THE INPUT:
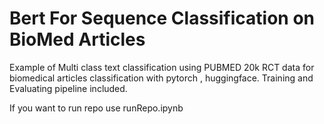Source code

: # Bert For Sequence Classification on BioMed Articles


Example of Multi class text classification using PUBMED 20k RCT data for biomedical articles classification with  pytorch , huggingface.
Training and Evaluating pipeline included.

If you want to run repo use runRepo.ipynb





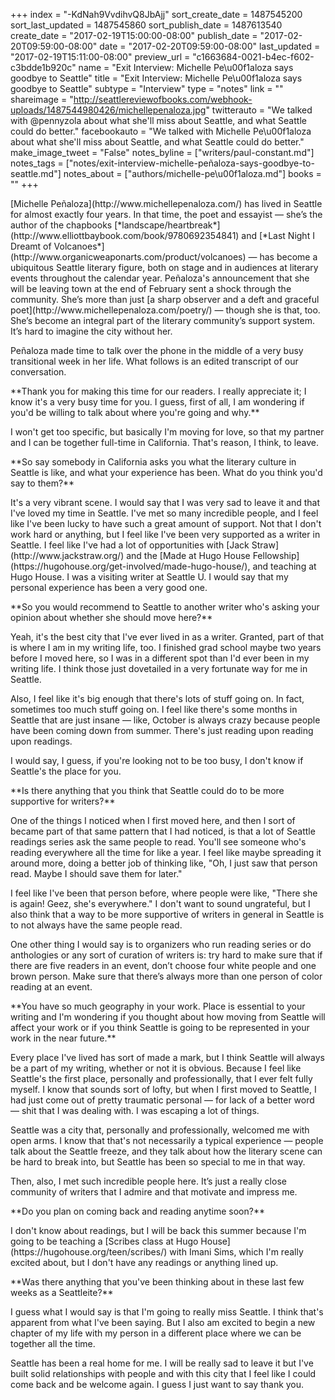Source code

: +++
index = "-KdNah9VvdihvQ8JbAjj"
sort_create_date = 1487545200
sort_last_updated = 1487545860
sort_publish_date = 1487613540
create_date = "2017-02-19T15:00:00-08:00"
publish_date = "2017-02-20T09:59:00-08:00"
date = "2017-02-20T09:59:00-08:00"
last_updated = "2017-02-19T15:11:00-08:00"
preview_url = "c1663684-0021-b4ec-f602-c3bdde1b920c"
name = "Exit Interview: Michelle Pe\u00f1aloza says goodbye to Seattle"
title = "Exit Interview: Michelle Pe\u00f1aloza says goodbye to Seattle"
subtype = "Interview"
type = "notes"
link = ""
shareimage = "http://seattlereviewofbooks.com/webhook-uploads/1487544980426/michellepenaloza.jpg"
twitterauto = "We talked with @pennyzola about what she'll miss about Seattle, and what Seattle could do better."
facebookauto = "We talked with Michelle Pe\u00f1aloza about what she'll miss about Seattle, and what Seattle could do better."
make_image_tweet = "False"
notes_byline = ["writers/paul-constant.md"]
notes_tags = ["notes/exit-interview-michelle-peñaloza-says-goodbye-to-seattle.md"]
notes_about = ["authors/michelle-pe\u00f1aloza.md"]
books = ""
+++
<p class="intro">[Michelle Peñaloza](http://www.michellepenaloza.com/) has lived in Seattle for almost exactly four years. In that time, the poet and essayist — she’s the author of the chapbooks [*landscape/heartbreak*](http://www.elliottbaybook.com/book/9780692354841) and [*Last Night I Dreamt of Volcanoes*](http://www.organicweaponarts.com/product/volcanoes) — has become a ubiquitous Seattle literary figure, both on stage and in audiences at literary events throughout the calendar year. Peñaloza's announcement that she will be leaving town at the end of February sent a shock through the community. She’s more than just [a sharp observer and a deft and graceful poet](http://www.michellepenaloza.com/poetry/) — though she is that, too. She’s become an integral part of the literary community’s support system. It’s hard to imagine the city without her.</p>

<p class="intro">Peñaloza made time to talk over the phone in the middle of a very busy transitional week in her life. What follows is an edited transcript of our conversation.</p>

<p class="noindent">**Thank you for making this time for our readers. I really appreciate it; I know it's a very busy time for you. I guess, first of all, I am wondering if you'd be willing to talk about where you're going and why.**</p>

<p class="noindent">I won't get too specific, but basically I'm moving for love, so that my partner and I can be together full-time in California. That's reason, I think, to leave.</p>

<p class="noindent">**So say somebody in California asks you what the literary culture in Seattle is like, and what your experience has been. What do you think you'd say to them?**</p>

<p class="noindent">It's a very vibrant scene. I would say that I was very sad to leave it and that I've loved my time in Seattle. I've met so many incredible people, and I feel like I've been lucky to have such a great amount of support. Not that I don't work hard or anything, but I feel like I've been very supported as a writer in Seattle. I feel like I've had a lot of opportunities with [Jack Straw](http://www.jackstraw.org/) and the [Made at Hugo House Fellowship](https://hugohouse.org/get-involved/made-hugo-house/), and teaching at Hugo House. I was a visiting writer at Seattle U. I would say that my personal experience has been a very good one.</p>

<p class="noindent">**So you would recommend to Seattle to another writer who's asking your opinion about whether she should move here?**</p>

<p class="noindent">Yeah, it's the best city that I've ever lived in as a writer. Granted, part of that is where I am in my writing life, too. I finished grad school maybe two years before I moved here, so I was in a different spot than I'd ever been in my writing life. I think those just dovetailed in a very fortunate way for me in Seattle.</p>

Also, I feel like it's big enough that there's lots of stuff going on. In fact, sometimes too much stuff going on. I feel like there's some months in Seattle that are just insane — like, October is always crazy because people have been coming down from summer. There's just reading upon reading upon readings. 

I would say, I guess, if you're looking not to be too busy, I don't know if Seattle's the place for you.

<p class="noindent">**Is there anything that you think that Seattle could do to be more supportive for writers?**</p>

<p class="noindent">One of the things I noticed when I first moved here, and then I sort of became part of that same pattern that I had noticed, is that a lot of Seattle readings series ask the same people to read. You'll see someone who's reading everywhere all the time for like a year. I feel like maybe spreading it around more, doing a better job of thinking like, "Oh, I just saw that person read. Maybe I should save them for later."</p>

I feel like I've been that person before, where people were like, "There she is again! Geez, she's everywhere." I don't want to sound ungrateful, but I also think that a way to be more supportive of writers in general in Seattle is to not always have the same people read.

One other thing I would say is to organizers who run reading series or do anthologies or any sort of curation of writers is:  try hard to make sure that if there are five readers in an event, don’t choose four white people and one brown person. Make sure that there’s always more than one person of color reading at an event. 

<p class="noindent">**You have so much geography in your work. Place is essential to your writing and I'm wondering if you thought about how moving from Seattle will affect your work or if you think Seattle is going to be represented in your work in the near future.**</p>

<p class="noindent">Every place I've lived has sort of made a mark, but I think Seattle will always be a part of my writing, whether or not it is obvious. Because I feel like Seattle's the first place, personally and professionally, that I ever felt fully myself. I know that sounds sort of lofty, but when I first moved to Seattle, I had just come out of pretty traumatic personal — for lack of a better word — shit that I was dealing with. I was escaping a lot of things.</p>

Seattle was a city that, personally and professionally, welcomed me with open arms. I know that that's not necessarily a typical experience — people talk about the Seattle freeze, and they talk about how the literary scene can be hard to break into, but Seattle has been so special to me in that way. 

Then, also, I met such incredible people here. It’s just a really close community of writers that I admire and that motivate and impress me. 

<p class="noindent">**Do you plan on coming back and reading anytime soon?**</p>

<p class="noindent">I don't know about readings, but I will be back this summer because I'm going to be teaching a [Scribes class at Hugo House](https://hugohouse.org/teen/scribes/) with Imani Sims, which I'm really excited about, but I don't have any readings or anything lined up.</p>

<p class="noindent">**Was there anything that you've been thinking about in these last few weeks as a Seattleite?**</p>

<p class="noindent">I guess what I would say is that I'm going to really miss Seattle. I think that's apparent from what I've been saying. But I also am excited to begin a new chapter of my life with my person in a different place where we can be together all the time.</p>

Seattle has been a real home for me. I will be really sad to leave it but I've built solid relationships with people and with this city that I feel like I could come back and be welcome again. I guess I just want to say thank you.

EXERCISE AIM: Which lines run from the one holding "as a Seattleite?**</p>" through the one holding "all the time.</p>" in the records above? Repeat them exactly, both included, and nothing more.

ANSWER TO THIS PROBLEM:
<p class="noindent">**Was there anything that you've been thinking about in these last few weeks as a Seattleite?**</p>

<p class="noindent">I guess what I would say is that I'm going to really miss Seattle. I think that's apparent from what I've been saying. But I also am excited to begin a new chapter of my life with my person in a different place where we can be together all the time.</p>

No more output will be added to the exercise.